Trouble with Poachers turned Gamekeeper is they can become too zealous, they think everyone is always up to no good as they were.  :D


Title: Re: Fragile Times ...
Post by: Jericoke on March 10, 2019, 05:32:44 PM
What is 'wrong' with F1 is there are 'rich' teams and 'poor' teams.  There are few sports where money is so important.  A poor football team can find a star player who can snglehandedly win games.  You're never going to find a single person to turn a back marker F1 team into a podium challenger.  Even if you do have the best driver, or the best mechanic, or the best aerodynamicist, if the rest of your team is 8th best... you're going to lose to the team who can afford the third best across the board.  That's where the money changes the sport.  Ferrari or Mercedes don't NEED the best of the best, they just need to be best on average.  Of course, they can afford the best of the best, and they'll attract the best of the best, because who doesn't want to be paid more AND win?

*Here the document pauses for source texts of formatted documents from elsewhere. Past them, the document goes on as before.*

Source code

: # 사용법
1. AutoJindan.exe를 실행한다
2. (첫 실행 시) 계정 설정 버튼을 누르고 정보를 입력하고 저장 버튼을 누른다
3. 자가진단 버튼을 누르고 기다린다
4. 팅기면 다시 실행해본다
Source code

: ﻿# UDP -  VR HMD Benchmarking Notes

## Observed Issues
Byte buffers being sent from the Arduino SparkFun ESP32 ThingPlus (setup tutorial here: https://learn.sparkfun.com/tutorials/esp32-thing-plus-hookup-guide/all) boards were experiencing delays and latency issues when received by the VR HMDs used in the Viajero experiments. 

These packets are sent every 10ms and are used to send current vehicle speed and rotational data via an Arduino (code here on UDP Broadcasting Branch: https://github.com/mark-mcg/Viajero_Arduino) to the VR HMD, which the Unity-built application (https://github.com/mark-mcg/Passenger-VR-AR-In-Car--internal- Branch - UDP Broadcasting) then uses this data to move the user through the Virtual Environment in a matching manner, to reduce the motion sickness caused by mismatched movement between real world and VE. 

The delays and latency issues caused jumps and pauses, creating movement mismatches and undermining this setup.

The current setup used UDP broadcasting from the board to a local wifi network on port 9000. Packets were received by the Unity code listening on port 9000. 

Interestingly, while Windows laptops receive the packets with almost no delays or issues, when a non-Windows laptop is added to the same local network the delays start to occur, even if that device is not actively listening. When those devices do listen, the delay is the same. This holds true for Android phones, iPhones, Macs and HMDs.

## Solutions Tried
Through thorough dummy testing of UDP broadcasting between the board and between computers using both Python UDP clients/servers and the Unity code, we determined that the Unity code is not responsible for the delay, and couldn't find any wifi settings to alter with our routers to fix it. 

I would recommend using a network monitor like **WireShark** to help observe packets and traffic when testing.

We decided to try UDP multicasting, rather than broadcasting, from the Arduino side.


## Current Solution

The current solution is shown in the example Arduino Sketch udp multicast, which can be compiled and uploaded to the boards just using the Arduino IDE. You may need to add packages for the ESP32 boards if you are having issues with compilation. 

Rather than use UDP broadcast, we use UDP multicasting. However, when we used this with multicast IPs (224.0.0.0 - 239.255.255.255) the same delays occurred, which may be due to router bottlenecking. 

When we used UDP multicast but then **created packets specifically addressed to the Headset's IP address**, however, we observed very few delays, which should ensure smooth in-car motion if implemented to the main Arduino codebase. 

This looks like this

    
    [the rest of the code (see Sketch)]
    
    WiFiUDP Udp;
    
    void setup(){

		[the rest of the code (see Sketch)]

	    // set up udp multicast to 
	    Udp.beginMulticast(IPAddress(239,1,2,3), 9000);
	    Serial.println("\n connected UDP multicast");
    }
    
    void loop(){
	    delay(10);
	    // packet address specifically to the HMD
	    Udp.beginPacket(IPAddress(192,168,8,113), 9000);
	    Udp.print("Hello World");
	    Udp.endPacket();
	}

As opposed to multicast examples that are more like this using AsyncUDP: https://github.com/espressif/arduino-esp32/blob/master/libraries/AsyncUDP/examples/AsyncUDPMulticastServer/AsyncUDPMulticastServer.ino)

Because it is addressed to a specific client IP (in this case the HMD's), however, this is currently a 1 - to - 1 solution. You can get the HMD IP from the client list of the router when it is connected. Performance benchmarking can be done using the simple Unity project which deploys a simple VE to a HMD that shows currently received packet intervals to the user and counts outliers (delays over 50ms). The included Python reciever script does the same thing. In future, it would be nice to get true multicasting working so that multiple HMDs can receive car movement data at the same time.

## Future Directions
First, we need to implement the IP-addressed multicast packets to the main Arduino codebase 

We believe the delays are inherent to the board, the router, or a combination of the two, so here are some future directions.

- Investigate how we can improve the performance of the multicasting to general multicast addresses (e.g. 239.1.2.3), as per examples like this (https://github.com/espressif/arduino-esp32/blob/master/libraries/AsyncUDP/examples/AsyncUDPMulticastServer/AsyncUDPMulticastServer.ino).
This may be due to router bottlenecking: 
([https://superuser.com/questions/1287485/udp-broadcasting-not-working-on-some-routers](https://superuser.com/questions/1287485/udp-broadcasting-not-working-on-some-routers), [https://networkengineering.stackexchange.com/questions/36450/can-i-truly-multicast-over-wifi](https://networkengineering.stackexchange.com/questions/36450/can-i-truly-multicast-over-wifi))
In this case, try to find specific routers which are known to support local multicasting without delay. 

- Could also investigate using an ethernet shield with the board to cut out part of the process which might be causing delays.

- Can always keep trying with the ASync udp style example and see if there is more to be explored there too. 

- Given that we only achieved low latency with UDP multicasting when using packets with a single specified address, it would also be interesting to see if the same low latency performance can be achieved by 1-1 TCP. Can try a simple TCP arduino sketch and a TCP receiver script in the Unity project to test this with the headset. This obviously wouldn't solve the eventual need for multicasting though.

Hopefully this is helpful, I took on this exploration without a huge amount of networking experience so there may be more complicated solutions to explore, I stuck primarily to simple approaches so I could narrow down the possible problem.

Creating standard parts doesn't solve this problem.  It just means that the top teams don't have to waste money hiring the best transmission builders, and can spend it on better aerodynamic teams.

Could you imagine a football game where one team has 11 players on the field, and the other team has 30?  It's not even a contest, and it's not allowed.  Yet in F1 that's how it goes. Until F1 can put all teams on equal footing, there will be a divide, no matter how many 'standard' parts they implement.

Naturally, putting the teams on equal footing is easier said than done.  Bowing down to 'big money' like Ferrari and Mercedes is easy, so maybe it's time to push back and say if your brand can't compete fairly, then your wins are tainted anyway.
Title: Re: Fragile Times ...
Post by: Alianora La Canta on March 12, 2019, 08:08:05 PM
This would require the FIA and the teams to have the same notion of fair competition. For the richer teams, the ability to compete with what they see as reasonably strong teams, to push boundaries, is the main part of why they're there. Otherwise they'd go to the next series (or sport) which enables this - maybe WEC hypercars, maybe Formula E, maybe their own thing. To not allow this, to them, is unfair competition from the organisers, and taints their series. Their reaction would then be to leave.

Which sounds reasonable as a trade-off to F1 until you realise we've just had a team try to spend $105 m to complete a season and fail, because the actual minimum limit (as spent by Sauber and Toro Rosso) is $110 m. Elsewhere, the only series that's close to this is WEC LMP1, where Toyota spends around this much to win the WEC title. Even that's put off other manufacturers due to price and insufficient road-relevancy compared to Formula E. In the other series and categories I see, it's rare to see more than $40 m spent on a season (and that's typically teams with fleets of cars in a series, like AF Corse sometimes having 6-8 cars in a series and in WEC, at least 4).

The gap between $40 m and $110 m is basically insuperable for a team not owned by a billionaire, and billionaires are now able to find other things to do that work better for their interests.  The ceiling height (which I doubt the proposals will do anything but aggravate) isn't necessarily the reason we have only 10 teams - the system not paying out all 13 possible team slots, and the fact that the gap between current non-F1 teams and the backmarkers is the same magnitude as the gap between Haas and Mercedes, are bigger factors.